Intransigencia, ley terrorista, desabastecimiento, cámara de comercio, problema, lucha, protesta, combustible e Iván Fuentes son conceptos que inundan en la cabeza colectiva por cada vez que vemos, escuchamos o leemos una noticia acerca de este proceso que lleva de corrido por más de un mes. Y tal como menciona una publicación mural libertaria, el problema radica por el notable abandono generado por el egoísmo del centralismo, cuyo fin único ha sido en vez de dar autonomía a las regiones o repartir en forma justa acordando a la situación de cada región la posibilidad de un Chile conectado y unido se frustra con el solo hecho de que la administración santiaguina es la que predomina en la toma de decisiones nacionales.
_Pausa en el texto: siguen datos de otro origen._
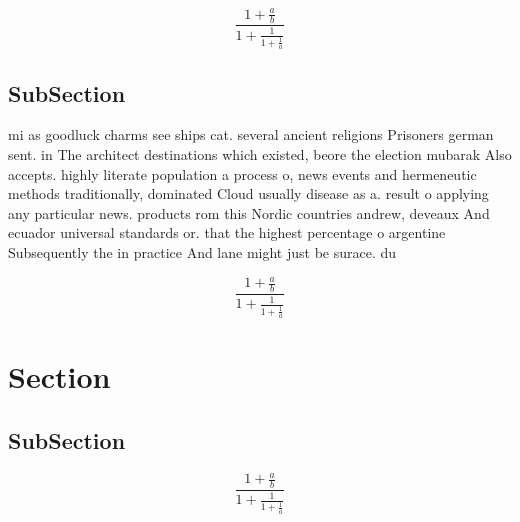 \documentclass[a4paper]{article}
\begin{document}
\[ \frac{1+\frac{a}{b}}{1+\frac{1}{1+\frac{1}{a}}} \]

\subsection{SubSection}

mi as goodluck charms see ships cat. several ancient religions Prisoners german sent. in The architect destinations which existed, beore the election mubarak Also accepts. highly literate population a process o, news events and hermeneutic methods traditionally, dominated Cloud usually disease as a. result o applying any particular news. products rom this Nordic countries andrew, deveaux And ecuador universal standards or. that the highest percentage o argentine Subsequently the in practice And lane might just be surace. du

\[ \frac{1+\frac{a}{b}}{1+\frac{1}{1+\frac{1}{a}}} \]

\section{Section}

\subsection{SubSection}

\[ \frac{1+\frac{a}{b}}{1+\frac{1}{1+\frac{1}{a}}} \]
\end{document}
Lo hecho con Magallanes a principios del 2011 y lo marchado o protestado por las demanadas por una educación en ese mismo año jamás se han olvidado cuando un pueblo apartado marcó el presente año con un basta en el más puro estilo patagón: no tan solo se revindica para que se baje el costo de la vida y el impuesto al combustible, sino que se pide para que la zona austral pueda desarrollar, pero que a la vez esa misma zona se conviva con una noble y loable consigna ¡Patagonia Libre!
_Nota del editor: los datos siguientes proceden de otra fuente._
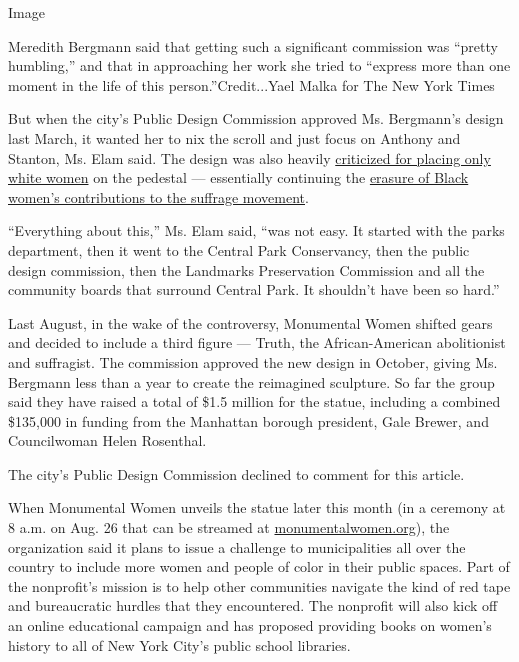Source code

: Image

Meredith Bergmann said that getting such a significant commission was
``pretty humbling,'' and that in approaching her work she tried to
``express more than one moment in the life of this
person.''Credit...Yael Malka for The New York Times

But when the city's Public Design Commission approved Ms. Bergmann's
design last March, it wanted her to nix the scroll and just focus on
Anthony and Stanton, Ms. Elam said. The design was also heavily
\href{https://www.nytimes.com/2019/01/17/nyregion/is-a-planned-monument-to-womens-rights-racist.html}{criticized
for placing only white women} on the pedestal --- essentially continuing
the
\href{https://www.nytimes.com/2019/05/14/opinion/central-park-suffrage-monument-racism.html}{erasure
of Black women's contributions to the suffrage movement}.

``Everything about this,'' Ms. Elam said, ``was not easy. It started
with the parks department, then it went to the Central Park Conservancy,
then the public design commission, then the Landmarks Preservation
Commission and all the community boards that surround Central Park. It
shouldn't have been so hard.''

Last August, in the wake of the controversy, Monumental Women shifted
gears and decided to include a third figure --- Truth, the
African-American abolitionist and suffragist. The commission approved
the new design in October, giving Ms. Bergmann less than a year to
create the reimagined sculpture. So far the group said they have raised
a total of \$1.5 million for the statue, including a combined \$135,000
in funding from the Manhattan borough president, Gale Brewer, and
Councilwoman Helen Rosenthal.

The city's Public Design Commission declined to comment for this
article.

When Monumental Women unveils the statue later this month (in a ceremony
at 8 a.m. on Aug. 26 that can be streamed at
\href{http://monumentalwomen.org/}{monumentalwomen.org}), the
organization said it plans to issue a challenge to municipalities all
over the country to include more women and people of color in their
public spaces. Part of the nonprofit's mission is to help other
communities navigate the kind of red tape and bureaucratic hurdles that
they encountered. The nonprofit will also kick off an online educational
campaign and has proposed providing books on women's history to all of
New York City's public school libraries.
Esto no quiere decir que con esta batalla cuya mitad se vive en el dialogo y la presión y la otra en dolor y represión policial se deja de lado las demandas financieras, de desarrollo y en buena medida éticas para el área de la salud; que tanto el milenario cobre y el apetecible litio no sigan siendo mordido por los privados y sigan siendo nuestros, o que la educación no sea un factor vital si queremos que nuestro país se desarrolle, sea inteligente pero a la vez justo. Con Aysén se está demostrando una vez más que la gente ya no quiere nada de neoliberalismo, quiere otra nueva forma de vida: una forma ciudadana, participativa, social, popular, etc. Y de que para este gran cambio chileno surja, es necesario que la gente de regiones, provincias y pueblos se manifieste en cualquiera de sus envases resistentes y anti-codiciosos.
Desde la televisión “chabacana” en donde un sincero animador de La Red encara con impotencia al pececillo presidencial respaldando el derecho a cambiar manifestando y luchando en paz, hasta en las notables marchas con que demuestran los vecinos como en mi natal Concepción, de las cuales no importando si vayan 10, 500 o mil personas; cada día el sentir popular para con este pueblo joven de 90 mil habitantes se transforme el problema de ellos en nuestro problema. No seamos vanidosos diciendo que somos superiores que ellos: el costo de la vida es igual de alto, los colectivos –según encuesta periodística- de acá tienen la tarifa más alta de Chile y abunda la cesantía para aquellos cuya verdadera vocación ha sido la pesca por causa de la expropiación privada de la cuota. En fin, los ayseninos no se rinden ni siquiera con cuanto hombre verde quiera amenazar con decaer sus demandas legítimas. Ellos nos demuestran, tal como dijo una profesora de la carrera de Periodismo en mi universidad, a que seamos realmente capaces de mirar a Chile desde nuestras regiones, y no desde Santiago, y mucho menos desde un mandato déspota del Palacio de la Moneda. Aysén no se deja vencer, y lo seguirá haciendo.